Had a lady call me yesterday with some hogs coming in to her place on a nightly basis. The ideal thing would be to set up a trap and to spend a few nights with some sort of night vision rifle. Preferably with a kid as the trigger man. But that's not a deal breaker. I have been out of hog hunting for a while. Let me know what y'all got? Not being rude or picky but from the conversation I had with this lady it would be best suited for a night vision set up and a trap.


----------



## GeorgiaGlockMan (Oct 29, 2016)

I like thermal on a suppressed semi auto rifle.

I'd shoot them up before I went to a trap but that's just me..lol.  The majority of the rest will leave fore a while when bullets start to whizzz.

Good luck!


----------



## riverbank (Oct 29, 2016)

Thermal, night vision, all the same to me. I've never looked through any of it. When I hunted hogs it was with a pack of curs and a fathead bulldog named booger.  A trap would be good though for when someone wasn't there with some sort of night time optics.


----------



## RamblinWreck (Nov 2, 2016)

I have a DPMS .308 GII rifle with IR Defense MKII thermal scope and suppressor. I also have a .300 Blackout with FLIR RS35 thermal and ATPIAL laser, also suppressed. I use a PVS-14 on a helmet for walking around, and a Pulsar HD19A hand-held thermal for looking for pigs. That is what I hunt pigs with at night. Shooting pigs is fun, but to really get rid of them you need a remote-operated bait trap like the Jager Pro M.I.N.E. to catch the whole sounder.


----------



## Gentleman4561 (Nov 5, 2016)

RamblinWreck said:


> I have a DPMS .308 GII rifle with IR Defense MKII thermal scope and suppressor. I also have a .300 Blackout with FLIR RS35 thermal and ATPIAL laser, also suppressed. I use a PVS-14 on a helmet for walking around, and a Pulsar HD19A hand-held thermal for looking for pigs. That is what I hunt pigs with at night. Shooting pigs is fun, but to really get rid of them you need a remote-operated bait trap like the Jager Pro M.I.N.E. to catch the whole sounder.
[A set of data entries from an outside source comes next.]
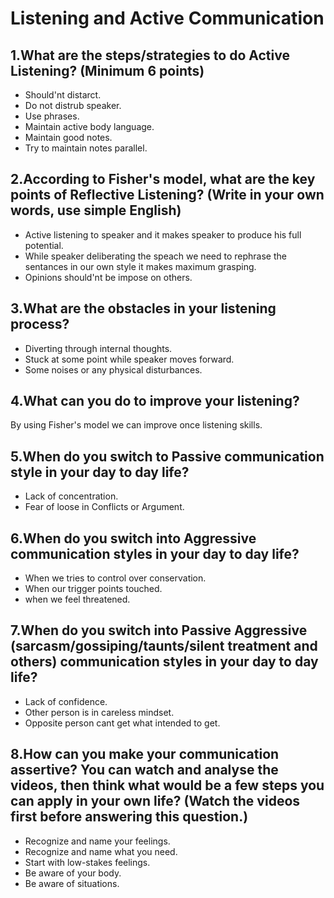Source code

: # Listening and Active Communication
## 1.What are the steps/strategies to do Active Listening? (Minimum 6 points)
* Should'nt distarct.
* Do not distrub  speaker.
* Use phrases.
* Maintain active body language.
* Maintain good notes.
* Try to maintain notes parallel.


## 2.According to Fisher's model, what are the key points of Reflective Listening? (Write in your own words, use simple English)
* Active listening to speaker and it makes speaker to produce his full potential.
* While speaker deliberating the  speach we need to rephrase the sentances in our own style it makes maximum grasping.
* Opinions should'nt be impose on others.


## 3.What are the obstacles in your listening process?
* Diverting through internal thoughts.
* Stuck at some point while speaker moves forward.
* Some noises or any physical disturbances.

## 4.What can you do to improve your listening?
By using Fisher's model we can improve once listening skills.


## 5.When do you switch to Passive communication style in your day to day life?
* Lack of concentration.
* Fear of loose in Conflicts or Argument.


## 6.When do you switch into Aggressive communication styles in your day to day life?
* When we tries to control over conservation.
* When our trigger points touched.
* when we feel threatened.

## 7.When do you switch into Passive Aggressive (sarcasm/gossiping/taunts/silent treatment and others) communication styles in your day to day life?
* Lack of confidence.
* Other person is in careless mindset.
* Opposite person cant get what intended to get.

## 8.How can you make your communication assertive? You can watch and analyse the videos, then think what would be a few steps you can apply in your own life? (Watch the videos first before answering this question.)
   * Recognize and name your feelings.
   * Recognize and name what you need.
   * Start with low-stakes feelings.
   * Be aware of your body.
   * Be aware of situations.
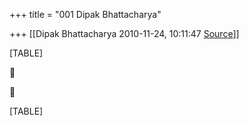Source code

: +++
title = "001 Dipak Bhattacharya"

+++
[[Dipak Bhattacharya	2010-11-24, 10:11:47 [Source](https://groups.google.com/g/bvparishat/c/NUbJVQlDRL4)]]



[TABLE]





[TABLE]

  

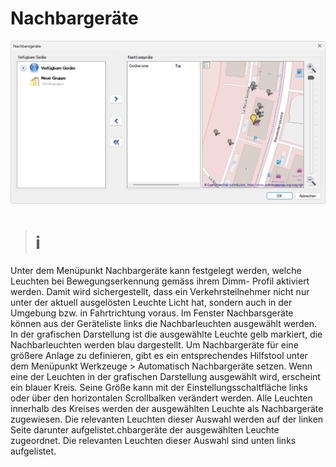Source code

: # Nachbargeräte
![Nachbargeräte](nachbargeraete.png)  

># ℹ  
>
Unter dem Menüpunkt Nachbargeräte kann festgelegt werden, welche Leuchten bei Bewegungserkennung gemäss ihrem Dimm- Profil aktiviert werden. Damit wird sichergestellt, dass ein Verkehrsteilnehmer nicht nur unter der aktuell ausgelösten Leuchte Licht hat, sondern auch in der Umgebung bzw. in Fahrtrichtung voraus.
Im Fenster Nachbarsgeräte können aus der Geräteliste links die Nachbarleuchten ausgewählt werden. In der grafischen Darstellung ist die ausgewählte Leuchte gelb markiert, die Nachbarleuchten werden blau dargestellt.
Um Nachbargeräte für eine größere Anlage zu definieren, gibt es ein entsprechendes Hilfstool unter dem Menüpunkt Werkzeuge > Automatisch Nachbargeräte setzen.
Wenn eine der Leuchten in der grafischen Darstellung ausgewählt wird, erscheint ein blauer Kreis. Seine Größe kann mit der Einstellungsschaltfläche links oder über den horizontalen Scrollbalken verändert werden. Alle Leuchten innerhalb des Kreises werden der ausgewählten Leuchte als Nachbargeräte zugewiesen. Die relevanten Leuchten dieser Auswahl werden auf der linken Seite darunter aufgelistet.chbargeräte der ausgewählten Leuchte zugeordnet. Die relevanten Leuchten dieser Auswahl sind unten links aufgelistet. 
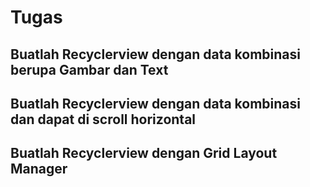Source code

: # Tugas

## Buatlah Recyclerview dengan data kombinasi berupa Gambar dan Text

## Buatlah Recyclerview dengan data kombinasi dan dapat di scroll horizontal

## Buatlah Recyclerview dengan Grid Layout Manager
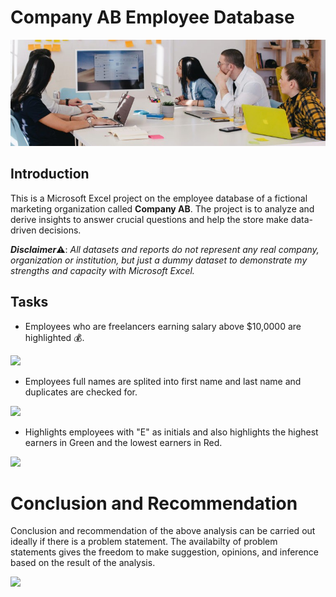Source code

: # Company AB Employee Database

![](CompanyAB.jpg)

## Introduction

This is a Microsoft Excel project on the employee database of a fictional marketing organization called **Company AB**. The project is to analyze and derive insights to answer crucial questions and help the store make data-driven decisions.

**_Disclaimer_**⚠️: _All datasets and reports do not represent any real company, organization or institution, but just a dummy dataset to demonstrate my strengths and capacity with Microsoft Excel._

## Tasks

- Employees who are freelancers earning salary above $10,0000 are highlighted 💰.

![](Data1.jpg)

- Employees full names are splited into first name and last name and duplicates are checked for.

![](Data2.jpg)

- Highlights employees with "E" as initials and also highlights the highest earners in Green and the lowest earners in Red.

![](Data3.jpg)

# Conclusion and Recommendation

Conclusion and recommendation of the above analysis can be carried out ideally if there is a problem statement. The availabilty of problem statements gives the freedom to make suggestion, opinions, and inference based on the result of the analysis.

![](thank_you)


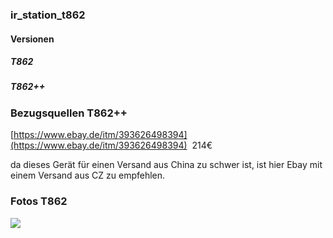 ### ir\_station\_t862

#### Versionen

##### T862

##### T862++

### Bezugsquellen T862++

[https://www.ebay.de/itm/393626498394](https://www.ebay.de/itm/393626498394)  214€

da dieses Gerät für einen Versand aus China zu schwer ist, ist hier Ebay mit einem Versand aus CZ zu empfehlen. 

### Fotos T862

![](https://user-images.githubusercontent.com/69573151/201538847-cb5ee1c2-a59c-4074-8c87-1fb1b98dce81.jpg)
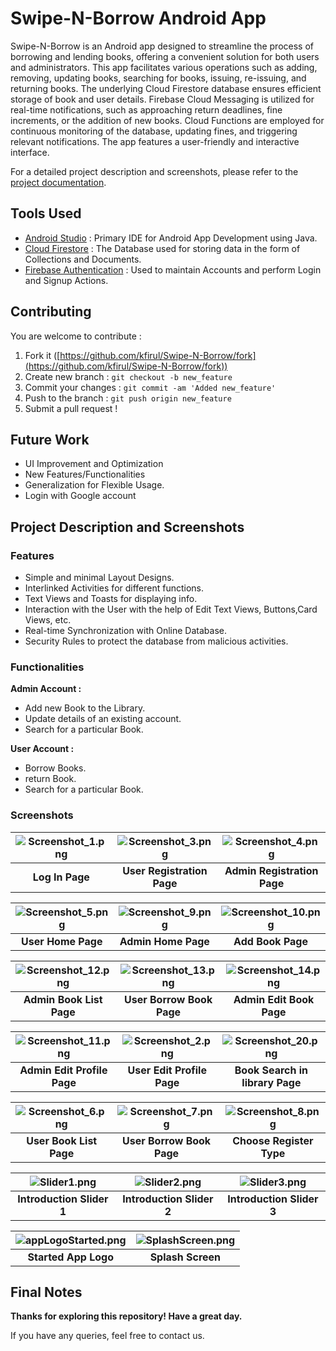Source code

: # Swipe-N-Borrow Android App

Swipe-N-Borrow is an Android app designed to streamline the process of borrowing and lending books, offering a convenient solution for both users and administrators. This app facilitates various operations such as adding, removing, updating books, searching for books, issuing, re-issuing, and returning books. The underlying Cloud Firestore database ensures efficient storage of book and user details. Firebase Cloud Messaging is utilized for real-time notifications, such as approaching return deadlines, fine increments, or the addition of new books. Cloud Functions are employed for continuous monitoring of the database, updating fines, and triggering relevant notifications. The app features a user-friendly and interactive interface.

For a detailed project description and screenshots, please refer to the [project documentation](#project-description-and-screenshots).

## Tools Used

* [Android Studio](https://developer.android.com/studio) : Primary IDE for Android App Development using Java.
* [Cloud Firestore](https://firebase.google.com/products/firestore) : The Database used for storing data in the form of Collections and Documents.
* [Firebase Authentication](https://firebase.google.com/products/auth) : Used to maintain Accounts and perform Login and Signup Actions.

## Contributing
You are welcome to contribute :

1. Fork it ([https://github.com/kfirul/Swipe-N-Borrow/fork](https://github.com/kfirul/Swipe-N-Borrow/fork))
2. Create new branch : `git checkout -b new_feature`
3. Commit your changes : `git commit -am 'Added new_feature'`
4. Push to the branch : `git push origin new_feature`
5. Submit a pull request !

## Future Work
* UI Improvement and Optimization
* New Features/Functionalities
* Generalization for Flexible Usage.
* Login with Google account

## Project Description and Screenshots
### Features
* Simple and minimal Layout Designs.
* Interlinked Activities for different functions.
* Text Views and Toasts for displaying info.
* Interaction with the User with the help of Edit Text Views, Buttons,Card Views, etc.
* Real-time Synchronization with Online Database.
* Security Rules to protect the database from malicious activities.

### Functionalities
**Admin Account :**

* Add new Book to the Library.
* Update details of an existing account.
* Search for a particular Book.

**User Account :**

* Borrow Books.
* return Book.
* Search for a particular Book.

### Screenshots

| ![Screenshot_1.png](Screenshots/Screenshot_1.png) | ![Screenshot_3.png](Screenshots/Screenshot_3.png) | ![Screenshot_4.png](Screenshots/Screenshot_4.png) |
|:-------------------------------------------------:|:-------------------------------------------------:|:-------------------------------------------------:|
|                  **Log In Page**                  |            **User Registration Page**             |            **Admin Registration Page**            |

| ![Screenshot_5.png](Screenshots/Screenshot_5.png) | ![Screenshot_9.png](Screenshots/Screenshot_9.png) | ![Screenshot_10.png](Screenshots/Screenshot_10.png) |
|:-------------------------------------------------:|:-------------------------------------------------:|:---------------------------------------------------:|
|                **User Home Page**                 |                **Admin Home Page**                |                  **Add Book Page**                  |

| ![Screenshot_12.png](Screenshots/Screenshot_12.png) | ![Screenshot_13.png](Screenshots/Screenshot_13.png) | ![Screenshot_14.png](Screenshots/Screenshot_14.png) |
|:---------------------------------------------------:|:---------------------------------------------------:|:---------------------------------------------------:|
|              **Admin Book List Page**               |              **User Borrow Book Page**              |              **Admin Edit Book Page**               |

| ![Screenshot_11.png](Screenshots/Screenshot_11.png) | ![Screenshot_2.png](Screenshots/Screenshot_2.png) | ![Screenshot_20.png](Screenshots/Screenshot_20.png) |
|:---------------------------------------------------:|:-------------------------------------------------:|:---------------------------------------------------:|
|             **Admin Edit Profile Page**             |            **User Edit Profile Page**             |           **Book Search in library Page**           |

| ![Screenshot_6.png](Screenshots/Screenshot_6.png) | ![Screenshot_7.png](Screenshots/Screenshot_7.png) | ![Screenshot_8.png](Screenshots/Screenshot_8.png) |
|:-------------------------------------------------:|:-------------------------------------------------:|:-------------------------------------------------:|
|              **User Book List Page**              |             **User Borrow Book Page**             |             **Choose Register Type**              |


| ![Slider1.png](Screenshots/Slider1.png) | ![Slider2.png](Screenshots/Slider2.png) | ![Slider3.png](Screenshots/Slider3.png) |
|:---------------------------------------:|:---------------------------------------:|:---------------------------------------:|
|        **Introduction Slider 1**         |        **Introduction Slider 2**        |        **Introduction Slider 3**        |


| ![appLogoStarted.png](Screenshots/appLogoStarted.png) | ![SplashScreen.png](Screenshots/SplashScreen.png) |
|:-----------------------------------------------------:|:-------------------------------------------------:|
|                 **Started App Logo**                  |                 **Splash Screen**                 |




## Final Notes

**Thanks for exploring this repository! Have a great day.**

If you have any queries, feel free to contact us.
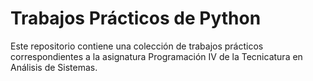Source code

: # Trabajos Prácticos de Python

Este repositorio contiene una colección de trabajos prácticos correspondientes a la asignatura Programación IV de la Tecnicatura en Análisis de Sistemas.
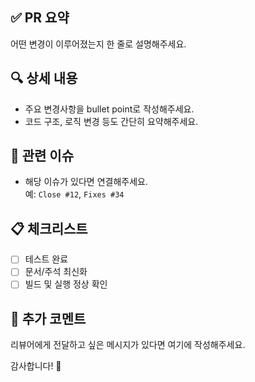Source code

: ## ✅ PR 요약
어떤 변경이 이루어졌는지 한 줄로 설명해주세요.

## 🔍 상세 내용
- 주요 변경사항을 bullet point로 작성해주세요.
- 코드 구조, 로직 변경 등도 간단히 요약해주세요.

## 🔗 관련 이슈
- 해당 이슈가 있다면 연결해주세요.  
예: `Close #12`, `Fixes #34`

## 📋 체크리스트
- [ ] 테스트 완료
- [ ] 문서/주석 최신화
- [ ] 빌드 및 실행 정상 확인

## 💬 추가 코멘트
리뷰어에게 전달하고 싶은 메시지가 있다면 여기에 작성해주세요.

감사합니다! 🎉
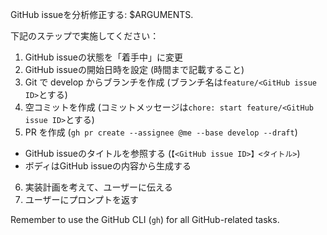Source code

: GitHub issueを分析修正する: $ARGUMENTS.

下記のステップで実施してください：

1. GitHub issueの状態を「着手中」に変更
2. GitHub issueの開始日時を設定 (時間まで記載すること)
3. Git で develop からブランチを作成 (ブランチ名は`feature/<GitHub issue ID>`とする)
4. 空コミットを作成 (コミットメッセージは`chore: start feature/<GitHub issue ID>`とする)
5. PR を作成 (`gh pr create --assignee @me --base develop --draft`)
  - GitHub issueのタイトルを参照する (`【<GitHub issue ID>】<タイトル>`)
  - ボディはGitHub issueの内容から生成する
6. 実装計画を考えて、ユーザーに伝える
7. ユーザーにプロンプトを返す

Remember to use the GitHub CLI (`gh`) for all GitHub-related tasks.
Yep, shooting them is fun but as you said a trap is the way to go to get rid of them.


----------



## riverbank (Nov 6, 2016)

How about trap shy hogs? And people that cant afford something like that style trap that cost thousands of dollars. I will admit that if I had money to invest in one of those traps I'd give it a shot, but I'm still not convinced that the hogs will go to it. I used to do lots and lots of hog removal all over the state and have personally dealt with hogs that would pass up a trap full of jelly donuts, fermented corn, sow in heat, straight corn, just about anything you can think of that a hog will eat because they know something aint right. And I'm talking about large corral style traps. Not a small box. The property I live on now is a prime example of some trap shy pigs. We left a trap out for months and not even the piglets would go in it. They'd eat around it and move on. Had it set up  to where we could check it from over 100 yards away so we didn't leave any scent. They just simply knew better.


----------